XIV. The appellant's arguments as relevant to this decision are discussed in detail below.
Reasons for the Decision
1. The appeal complies with the provisions referred to in Rule 101 EPC and is therefore admissible.
2. The invention
2.1 The background section of the description highlights the importance of identifying popular keywords relevant to a website, in particular in the context of search engine result optimisation (paragraphs [0003] and [0004] of the description of the application as filed). To allow relevant keywords to be identified without human intervention, the application proposes an automated method for "related term suggestion".
2.2 This method starts with a set of "historical query terms" obtained from query logs. Given a "bid term", it produces one or more ordered lists of query terms related to the bid term (paragraphs [0006], [0039] and [0040]; Figure 2). The terms in each list are meant to relate to a particular "sense" of the bid term, corresponding to the context in which the bid term is used (paragraphs [0015] and [0032]). One example is given in Table 1 on page 8 of the application as filed, which shows that the "mail" bid term results in one list of query terms related to the context "online e-mail" and another list of query terms related to the context "traditional mail" (paragraphs [0021] to [0023]).
2.3 The method first divides the historical query terms into a set of query terms having a high frequency of occurrence (FOO) in the historical query logs and a set of query terms having a low FOO. A historical query term is a "high FOO" query term if the number of times it occurs is greater than or equal to a configurable threshold value (paragraph [0025]). The high-FOO query terms are then assigned to "term clusters" on the basis of their mutual "similarities" (paragraph [0040]; paragraphs [0030] and [0031]).
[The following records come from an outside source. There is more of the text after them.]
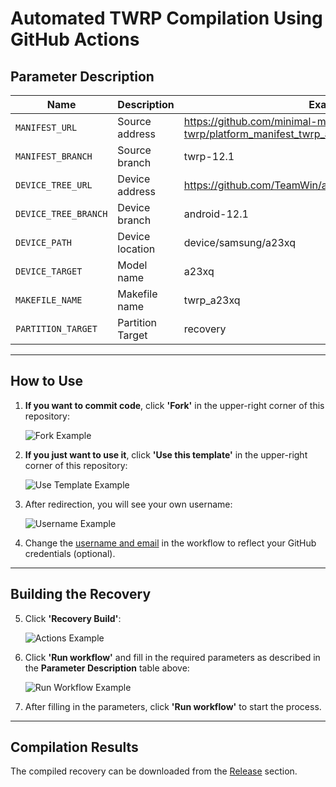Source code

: # Automated TWRP Compilation Using GitHub Actions

## Parameter Description

| Name                 | Description            | Example                                                                  |
| -------------------- | ---------------------- | ------------------------------------------------------------------------ |
| `MANIFEST_URL`       | Source address         | https://github.com/minimal-manifest-twrp/platform_manifest_twrp_aosp.git |
| `MANIFEST_BRANCH`    | Source branch          | twrp-12.1                                                                |
| `DEVICE_TREE_URL`    | Device address         | https://github.com/TeamWin/android_device_samsung_a23xq                  |
| `DEVICE_TREE_BRANCH` | Device branch          | android-12.1                                                             |
| `DEVICE_PATH`        | Device location        | device/samsung/a23xq                                                     |
| `DEVICE_TARGET`        | Model name             | a23xq                                                                    |
| `MAKEFILE_NAME`      | Makefile name          | twrp_a23xq                                                               |
| `PARTITION_TARGET`       | Partition Target | recovery                                                                 |

---

## How to Use

1. **If you want to commit code**, click **'Fork'** in the upper-right corner of this repository:

   ![Fork Example](https://user-images.githubusercontent.com/37921907/177914706-c92476c5-7e14-4fb3-be94-0c8a11dae874.png)

2. **If you just want to use it**, click **'Use this template'** in the upper-right corner of this repository:

   ![Use Template Example](https://github.com/azwhikaru/Action-TWRP-Builder/assets/37921907/fae6ce3c-bd4c-4bbe-8050-5dd29dff2522)

3. After redirection, you will see your own username:

   ![Username Example](https://user-images.githubusercontent.com/37921907/177915106-5bde6fc9-303c-479e-b290-22b48efd1e4e.png)

4. Change the [username and email](https://github.com/CaptainThrowback/Action-Recovery-Builder/blob/main/.github/workflows/Recovery%20Build.yml#L100-L101) in the workflow to reflect your GitHub credentials (optional).

---

## Building the Recovery

5. Click **'Recovery Build'**:

   ![Actions Example](https://user-images.githubusercontent.com/37921907/177915304-8731ed80-1d49-48c9-9848-70d0ac8f2720.png)

6. Click **'Run workflow'** and fill in the required parameters as described in the **Parameter Description** table above:

   ![Run Workflow Example](https://user-images.githubusercontent.com/37921907/177915346-71c29149-78fb-4a00-996f-5d84ffc9eb8c.png)

7. After filling in the parameters, click **'Run workflow'** to start the process.

---

## Compilation Results

The compiled recovery can be downloaded from the [Release](../../releases) section.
2.4 The "similarity" of two high-FOO query terms is determined as follows. For each query term, a "term vector" is constructed from a textual search result associated with the query term (paragraphs [0025] to [0028]). A term vector is a vector whose dimensions correspond to keywords occurring in the search result. The value of a dimension is the "term frequency-inverse document frequency" (tf-idf) score of the corresponding keyword, which is a measure of the FOO of the keyword in the search result (paragraph [0029]). The similarity between two query terms is then determined by calculating the inner product of their (normalised) term vectors, which is equivalent to calculating the cosine of the angle between the two vectors (cf. paragraph [0030]). Effectively, this gives a measure of the textual similarity of the corresponding search results.
2.5 According to paragraph [0031], the generation of "term clusters" of "similar" query terms is performed by means of the known "density-based clustering algorithm" (DBSCAN).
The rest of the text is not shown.